Dataset entries:

--------------------

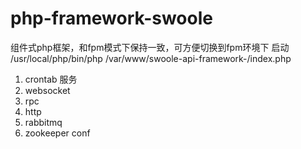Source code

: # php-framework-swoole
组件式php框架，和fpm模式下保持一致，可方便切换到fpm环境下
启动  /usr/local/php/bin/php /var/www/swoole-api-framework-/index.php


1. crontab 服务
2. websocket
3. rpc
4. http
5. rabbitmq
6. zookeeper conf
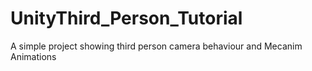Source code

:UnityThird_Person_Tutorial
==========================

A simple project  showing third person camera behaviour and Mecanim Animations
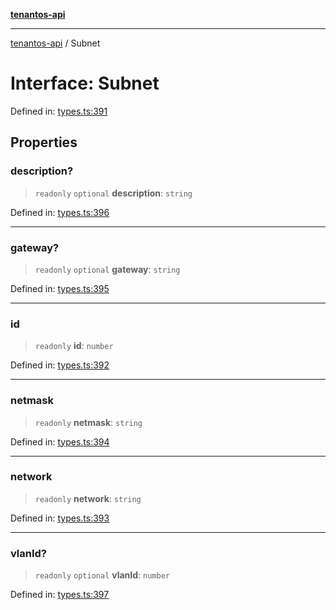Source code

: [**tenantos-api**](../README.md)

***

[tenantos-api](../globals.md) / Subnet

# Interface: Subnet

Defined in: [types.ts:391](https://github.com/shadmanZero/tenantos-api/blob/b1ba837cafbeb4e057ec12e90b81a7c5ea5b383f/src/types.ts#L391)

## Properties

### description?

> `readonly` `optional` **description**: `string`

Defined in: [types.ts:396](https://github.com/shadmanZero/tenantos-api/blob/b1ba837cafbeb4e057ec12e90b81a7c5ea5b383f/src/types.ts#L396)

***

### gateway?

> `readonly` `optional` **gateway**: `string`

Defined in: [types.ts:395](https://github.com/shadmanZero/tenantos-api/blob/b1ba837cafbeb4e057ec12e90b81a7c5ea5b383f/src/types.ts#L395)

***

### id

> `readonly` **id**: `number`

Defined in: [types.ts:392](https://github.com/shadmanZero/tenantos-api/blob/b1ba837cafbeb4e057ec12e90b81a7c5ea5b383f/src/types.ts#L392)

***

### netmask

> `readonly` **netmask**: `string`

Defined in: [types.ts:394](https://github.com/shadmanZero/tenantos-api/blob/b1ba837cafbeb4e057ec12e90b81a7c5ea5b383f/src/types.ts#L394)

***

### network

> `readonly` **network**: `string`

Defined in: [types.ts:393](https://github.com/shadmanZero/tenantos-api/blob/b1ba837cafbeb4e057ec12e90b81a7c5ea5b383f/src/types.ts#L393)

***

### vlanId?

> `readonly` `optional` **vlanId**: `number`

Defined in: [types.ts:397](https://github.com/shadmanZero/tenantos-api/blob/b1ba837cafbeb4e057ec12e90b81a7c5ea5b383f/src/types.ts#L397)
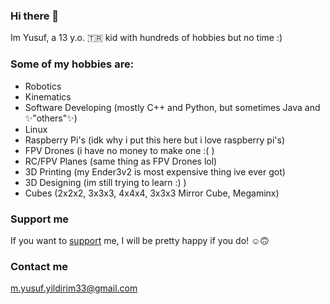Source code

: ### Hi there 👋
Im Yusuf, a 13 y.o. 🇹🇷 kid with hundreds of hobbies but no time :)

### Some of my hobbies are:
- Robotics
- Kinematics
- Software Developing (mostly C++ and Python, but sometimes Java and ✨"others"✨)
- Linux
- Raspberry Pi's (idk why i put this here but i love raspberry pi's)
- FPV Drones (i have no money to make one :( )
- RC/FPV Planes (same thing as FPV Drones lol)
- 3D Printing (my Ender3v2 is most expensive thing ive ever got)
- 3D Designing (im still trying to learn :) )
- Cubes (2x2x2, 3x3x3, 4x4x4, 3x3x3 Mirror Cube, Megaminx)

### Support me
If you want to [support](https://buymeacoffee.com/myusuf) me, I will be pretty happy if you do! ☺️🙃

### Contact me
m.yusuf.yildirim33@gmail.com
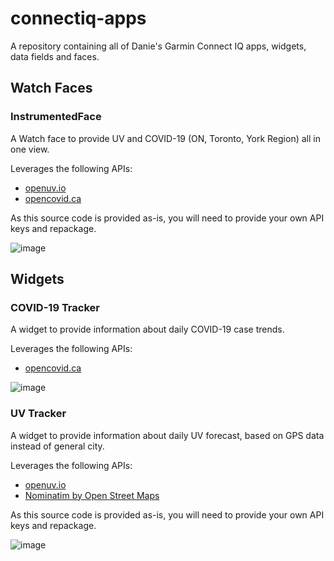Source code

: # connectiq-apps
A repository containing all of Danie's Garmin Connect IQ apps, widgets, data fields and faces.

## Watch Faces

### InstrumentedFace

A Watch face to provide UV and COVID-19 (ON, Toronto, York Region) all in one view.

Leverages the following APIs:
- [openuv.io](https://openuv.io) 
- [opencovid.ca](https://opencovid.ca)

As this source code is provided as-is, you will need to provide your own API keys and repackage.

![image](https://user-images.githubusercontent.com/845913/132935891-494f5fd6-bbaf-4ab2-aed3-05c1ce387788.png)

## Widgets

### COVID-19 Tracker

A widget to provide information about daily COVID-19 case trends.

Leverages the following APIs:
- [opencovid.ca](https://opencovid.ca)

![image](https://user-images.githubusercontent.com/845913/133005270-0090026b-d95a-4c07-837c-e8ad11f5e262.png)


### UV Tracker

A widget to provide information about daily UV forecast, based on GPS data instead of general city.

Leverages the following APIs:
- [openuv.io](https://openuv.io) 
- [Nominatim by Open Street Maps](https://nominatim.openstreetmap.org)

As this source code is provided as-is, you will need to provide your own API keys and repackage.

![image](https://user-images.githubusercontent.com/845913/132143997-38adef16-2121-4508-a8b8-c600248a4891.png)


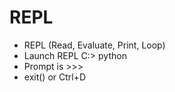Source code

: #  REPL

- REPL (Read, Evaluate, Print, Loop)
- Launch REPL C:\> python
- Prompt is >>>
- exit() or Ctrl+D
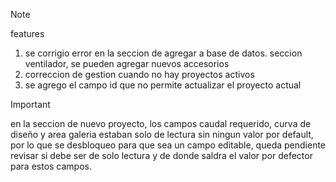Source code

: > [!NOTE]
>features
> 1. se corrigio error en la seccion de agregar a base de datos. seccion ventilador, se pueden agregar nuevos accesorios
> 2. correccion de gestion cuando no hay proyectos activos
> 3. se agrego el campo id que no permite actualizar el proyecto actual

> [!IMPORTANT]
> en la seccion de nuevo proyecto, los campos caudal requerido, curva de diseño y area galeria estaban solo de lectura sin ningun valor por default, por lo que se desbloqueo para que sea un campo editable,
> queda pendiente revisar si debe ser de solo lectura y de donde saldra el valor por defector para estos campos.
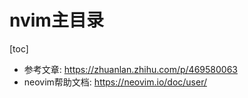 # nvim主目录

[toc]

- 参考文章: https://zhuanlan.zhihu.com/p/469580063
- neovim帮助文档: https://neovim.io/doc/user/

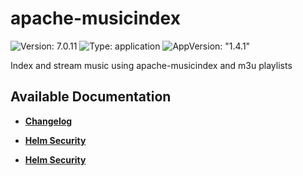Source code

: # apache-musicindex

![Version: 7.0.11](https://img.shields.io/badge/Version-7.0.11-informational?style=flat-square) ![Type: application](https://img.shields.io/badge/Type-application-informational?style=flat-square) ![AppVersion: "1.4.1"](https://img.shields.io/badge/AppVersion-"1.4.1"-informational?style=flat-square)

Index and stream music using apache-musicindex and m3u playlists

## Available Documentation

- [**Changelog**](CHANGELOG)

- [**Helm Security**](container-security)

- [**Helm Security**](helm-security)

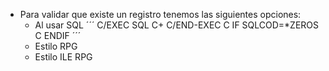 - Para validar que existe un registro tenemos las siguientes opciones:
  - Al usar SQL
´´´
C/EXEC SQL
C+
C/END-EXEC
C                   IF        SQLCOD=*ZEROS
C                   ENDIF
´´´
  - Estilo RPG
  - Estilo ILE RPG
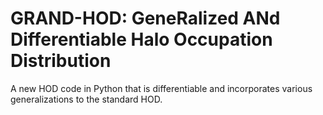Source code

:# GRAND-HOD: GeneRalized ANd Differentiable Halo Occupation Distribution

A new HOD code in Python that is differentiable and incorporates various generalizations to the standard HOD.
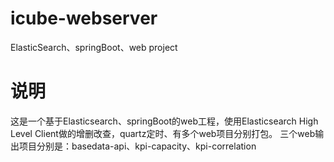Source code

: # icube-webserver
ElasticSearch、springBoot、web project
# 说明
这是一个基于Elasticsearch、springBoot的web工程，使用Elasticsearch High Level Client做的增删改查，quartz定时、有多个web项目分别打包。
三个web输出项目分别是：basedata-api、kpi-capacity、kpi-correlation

--------------------

Repeat every line of the data exactly, but do not include pictures.

WRITTEN ANSWER:
Source code

: # php-framework-swoole
组件式php框架，和fpm模式下保持一致，可方便切换到fpm环境下
启动  /usr/local/php/bin/php /var/www/swoole-api-framework-/index.php


1. crontab 服务
2. websocket
3. rpc
4. http
5. rabbitmq
6. zookeeper conf
Source code

:UnityThird_Person_Tutorial
==========================

A simple project  showing third person camera behaviour and Mecanim Animations
Source code

: [**tenantos-api**](../README.md)

***

[tenantos-api](../globals.md) / Subnet

# Interface: Subnet

Defined in: [types.ts:391](https://github.com/shadmanZero/tenantos-api/blob/b1ba837cafbeb4e057ec12e90b81a7c5ea5b383f/src/types.ts#L391)

## Properties

### description?

> `readonly` `optional` **description**: `string`

Defined in: [types.ts:396](https://github.com/shadmanZero/tenantos-api/blob/b1ba837cafbeb4e057ec12e90b81a7c5ea5b383f/src/types.ts#L396)

***

### gateway?

> `readonly` `optional` **gateway**: `string`

Defined in: [types.ts:395](https://github.com/shadmanZero/tenantos-api/blob/b1ba837cafbeb4e057ec12e90b81a7c5ea5b383f/src/types.ts#L395)

***

### id

> `readonly` **id**: `number`

Defined in: [types.ts:392](https://github.com/shadmanZero/tenantos-api/blob/b1ba837cafbeb4e057ec12e90b81a7c5ea5b383f/src/types.ts#L392)

***

### netmask

> `readonly` **netmask**: `string`

Defined in: [types.ts:394](https://github.com/shadmanZero/tenantos-api/blob/b1ba837cafbeb4e057ec12e90b81a7c5ea5b383f/src/types.ts#L394)

***

### network

> `readonly` **network**: `string`

Defined in: [types.ts:393](https://github.com/shadmanZero/tenantos-api/blob/b1ba837cafbeb4e057ec12e90b81a7c5ea5b383f/src/types.ts#L393)

***

### vlanId?

> `readonly` `optional` **vlanId**: `number`

Defined in: [types.ts:397](https://github.com/shadmanZero/tenantos-api/blob/b1ba837cafbeb4e057ec12e90b81a7c5ea5b383f/src/types.ts#L397)
Source code

: ### Hi there 👋
Im Yusuf, a 13 y.o. 🇹🇷 kid with hundreds of hobbies but no time :)

### Some of my hobbies are:
- Robotics
- Kinematics
- Software Developing (mostly C++ and Python, but sometimes Java and ✨"others"✨)
- Linux
- Raspberry Pi's (idk why i put this here but i love raspberry pi's)
- FPV Drones (i have no money to make one :( )
- RC/FPV Planes (same thing as FPV Drones lol)
- 3D Printing (my Ender3v2 is most expensive thing ive ever got)
- 3D Designing (im still trying to learn :) )
- Cubes (2x2x2, 3x3x3, 4x4x4, 3x3x3 Mirror Cube, Megaminx)

### Support me
If you want to [support](https://buymeacoffee.com/myusuf) me, I will be pretty happy if you do! ☺️🙃

### Contact me
m.yusuf.yildirim33@gmail.com
Source code

: # connectiq-apps
A repository containing all of Danie's Garmin Connect IQ apps, widgets, data fields and faces.

## Watch Faces

### InstrumentedFace

A Watch face to provide UV and COVID-19 (ON, Toronto, York Region) all in one view.

Leverages the following APIs:
- [openuv.io](https://openuv.io) 
- [opencovid.ca](https://opencovid.ca)

As this source code is provided as-is, you will need to provide your own API keys and repackage.

![image](https://user-images.githubusercontent.com/845913/132935891-494f5fd6-bbaf-4ab2-aed3-05c1ce387788.png)

## Widgets

### COVID-19 Tracker

A widget to provide information about daily COVID-19 case trends.

Leverages the following APIs:
- [opencovid.ca](https://opencovid.ca)

![image](https://user-images.githubusercontent.com/845913/133005270-0090026b-d95a-4c07-837c-e8ad11f5e262.png)


### UV Tracker

A widget to provide information about daily UV forecast, based on GPS data instead of general city.

Leverages the following APIs:
- [openuv.io](https://openuv.io) 
- [Nominatim by Open Street Maps](https://nominatim.openstreetmap.org)

As this source code is provided as-is, you will need to provide your own API keys and repackage.

![image](https://user-images.githubusercontent.com/845913/132143997-38adef16-2121-4508-a8b8-c600248a4891.png)


Source code

: #  REPL

- REPL (Read, Evaluate, Print, Loop)
- Launch REPL C:\> python
- Prompt is >>>
- exit() or Ctrl+D
Source code

: > [!NOTE]
>features
> 1. se corrigio error en la seccion de agregar a base de datos. seccion ventilador, se pueden agregar nuevos accesorios
> 2. correccion de gestion cuando no hay proyectos activos
> 3. se agrego el campo id que no permite actualizar el proyecto actual

> [!IMPORTANT]
> en la seccion de nuevo proyecto, los campos caudal requerido, curva de diseño y area galeria estaban solo de lectura sin ningun valor por default, por lo que se desbloqueo para que sea un campo editable,
> queda pendiente revisar si debe ser de solo lectura y de donde saldra el valor por defector para estos campos.
 # nvim主目录

[toc]

- 参考文章: https://zhuanlan.zhihu.com/p/469580063
- neovim帮助文档: https://neovim.io/doc/user/

Source code

: # apache-musicindex

![Version: 7.0.11](https://img.shields.io/badge/Version-7.0.11-informational?style=flat-square) ![Type: application](https://img.shields.io/badge/Type-application-informational?style=flat-square) ![AppVersion: "1.4.1"](https://img.shields.io/badge/AppVersion-"1.4.1"-informational?style=flat-square)

Index and stream music using apache-musicindex and m3u playlists

## Available Documentation

- [**Changelog**](CHANGELOG)

- [**Helm Security**](container-security)

- [**Helm Security**](helm-security)

 - Para validar que existe un registro tenemos las siguientes opciones:
  - Al usar SQL
´´´
C/EXEC SQL
C+
C/END-EXEC
C                   IF        SQLCOD=*ZEROS
C                   ENDIF
´´´
  - Estilo RPG
  - Estilo ILE RPG
Source code

:# GRAND-HOD: GeneRalized ANd Differentiable Halo Occupation Distribution

A new HOD code in Python that is differentiable and incorporates various generalizations to the standard HOD.
Source code

: # icube-webserver
ElasticSearch、springBoot、web project
# 说明
这是一个基于Elasticsearch、springBoot的web工程，使用Elasticsearch High Level Client做的增删改查，quartz定时、有多个web项目分别打包。
三个web输出项目分别是：basedata-api、kpi-capacity、kpi-correlation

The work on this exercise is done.